Despite wanting to jump into what looks like an interesting discussion about poetry and paraphrasability going on in blogs by K. Silem Mohammed and Henry Gould, and despite having promised to say something about Kevin Prufer, today I've got something else in mind, something that connects, in a sideways manner, with contingent poetry.

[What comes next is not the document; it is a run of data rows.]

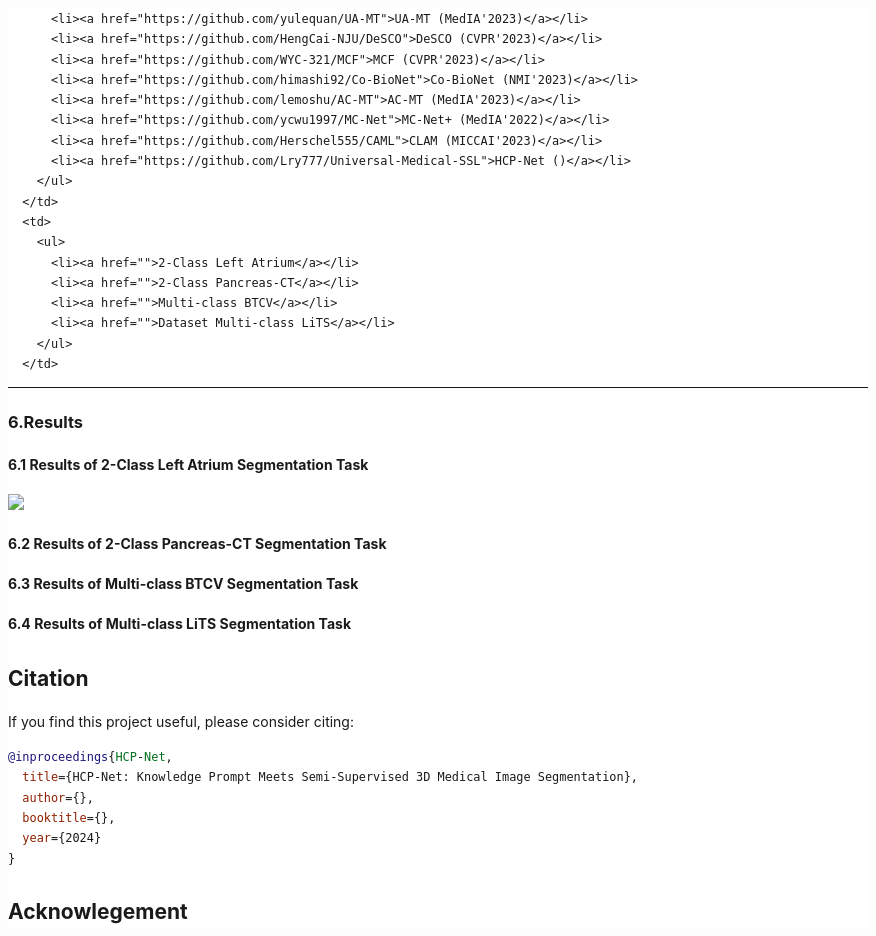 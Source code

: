           <li><a href="https://github.com/yulequan/UA-MT">UA-MT (MedIA'2023)</a></li>
          <li><a href="https://github.com/HengCai-NJU/DeSCO">DeSCO (CVPR'2023)</a></li>
          <li><a href="https://github.com/WYC-321/MCF">MCF (CVPR'2023)</a></li>
          <li><a href="https://github.com/himashi92/Co-BioNet">Co-BioNet (NMI'2023)</a></li>
          <li><a href="https://github.com/lemoshu/AC-MT">AC-MT (MedIA'2023)</a></li>
          <li><a href="https://github.com/ycwu1997/MC-Net">MC-Net+ (MedIA'2022)</a></li>
          <li><a href="https://github.com/Herschel555/CAML">CLAM (MICCAI'2023)</a></li>
          <li><a href="https://github.com/Lry777/Universal-Medical-SSL">HCP-Net ()</a></li>
        </ul>
      </td>
      <td>
        <ul>
          <li><a href="">2-Class Left Atrium</a></li>
          <li><a href="">2-Class Pancreas-CT</a></li>
          <li><a href="">Multi-class BTCV</a></li>
          <li><a href="">Dataset Multi-class LiTS</a></li>
        </ul>
      </td>
  </tbody>
</table>

-------
   
### 6.Results

#### 6.1 Results of 2-Class Left Atrium Segmentation Task

<p align="left">
<img src=".//.png" width=60% class="center">
</p>

#### 6.2 Results of 2-Class Pancreas-CT Segmentation Task
#### 6.3 Results of Multi-class BTCV Segmentation Task
#### 6.4 Results of Multi-class LiTS Segmentation Task


## Citation

If you find this project useful, please consider citing:

```bibtex
@inproceedings{HCP-Net,
  title={HCP-Net: Knowledge Prompt Meets Semi-Supervised 3D Medical Image Segmentation},
  author={},
  booktitle={},
  year={2024}
}
```

## Acknowlegement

My unlikely starting point is Adam Kirsch's new book of litcrit, The Wounded Surgeon: Confession and Transformation in Six American Poets. There are no surprises to this book for those of you who've somehow found yourselves browsing through copies of The New Criterion, the unintentionally funny neoconsevative cultural screed journal (there's a great game, by the way, in to picking up a copy, seeing who the article is about, and predicting at the outset exactly what will be said. I've got about an 80% success rate, but a novelist friend of mine who asks not to be named is batting a thousand). Kirsch, in that journal, consistently condemns anything that doesn't fit into the New Formalist paradigm for poetry -- you know: buh-dump-ta-dump-ta-dump-ta-MOON, buh-dump-ta-dump-ta-dump-ta-JUNE -- the sort of thing a really good formalist would wince to hear. In this book, he praises those poets we've come to call confessional for what he sees as their rejection of modernism. In essence, he recruits Lowell, Bishop and company into his little war on modernism.
Wierdly, there are points where I find myself in complete agreement with Kirsch. He lets fly, for example, at Jorie Graham's Swarm for its foggy indeterminacy. But where I've been hoping for a turn away from indeterminacy toward a poetry of contingent difficulties (see the Contingent Manifesto for details), Kirsch plumps for iambics and regular rhyme. Where I see a re-engagement of some ideas that the Modernists sniffed around as a good thing, Kirsch sees Modernism as the treason of the poets.
Reading Kirsch, I sometimes felt like he and I spoke different languages. Then my copy of The Nation clunked into my mailbox (revealing my political differences from Kirsch, I suppose -- I'm a standard quartlerly-magazine-with-no-subscribers leftist, he seems like more of a standard back-pages-of-the-ideological-magazines-with-big-right-wing-money-behind-them neocon). John Palatella reviews Kirsch's book, and makes plain one of Kirsch's main shortcomings: when it comes to modernism, he's myopic.
As Palatella points out, Kisch's Modernism is the narrowed and watery doctrine of the New Critics -- so when Lowell ditches everything he'd learned at Kenyon in Life Studies, that's enough for Kirsch to claim Lowell as a Modernist apostate. There's not much of an excuse for this kind of narrow-minded, shortsighted, historically uninformed error anymore -- not, at any rate, since the publication of volume two of Jerome Rothenberg and Pierre Joris' anthology Poems for the Millenium. In the introduction to that book Rothenberg and Joris describe the period of New Critical hegemony after World War Two as a time in which the poetic energy of the prewar years had been drained away by the institutionalization of a tamed and truncated version of modernism. These years witnessed “an ascendant literary ‘modernism’–hostile to experiment and reduced in consequence to a vapid, often stuffy middle-ground approximation.” There was a willful forgetting of the openness of modernism, and a turn to “a fixed notion of poetry and poem, which might be improved upon but was never questioned at the root.” The task of poets coming of age in the fifties and sixties, argued Rothenberg and Joris, was to find what had been lost, to revive the electrical energy of the force that had crackled through poetry at the beginning of the century. They call the fulfillment of this task “the second great awakening of poetry,” and the second volume of their anthology is an archive of that awakening. (Aha! Cry the surviving subscribers of Samizdat magazine, "Archambeau is quoting himself out of laziness!" a charge to which I offer no more defense than a White House spokesman offers to the charges that Karl Rove must, by Bush's own logic, be fired). Given this woeful misunderstanding of the range of Modernism, where but to New Formalism is a guy like Kirsch to turn for an alternative to the decadence of indeterminacy?
So. Strange bedfellows, on the one hand: Kirsch is as against indeterminacy as I am. But our senses of literary histroy are so different, there's no way we could agree on an aspirational future for poetry.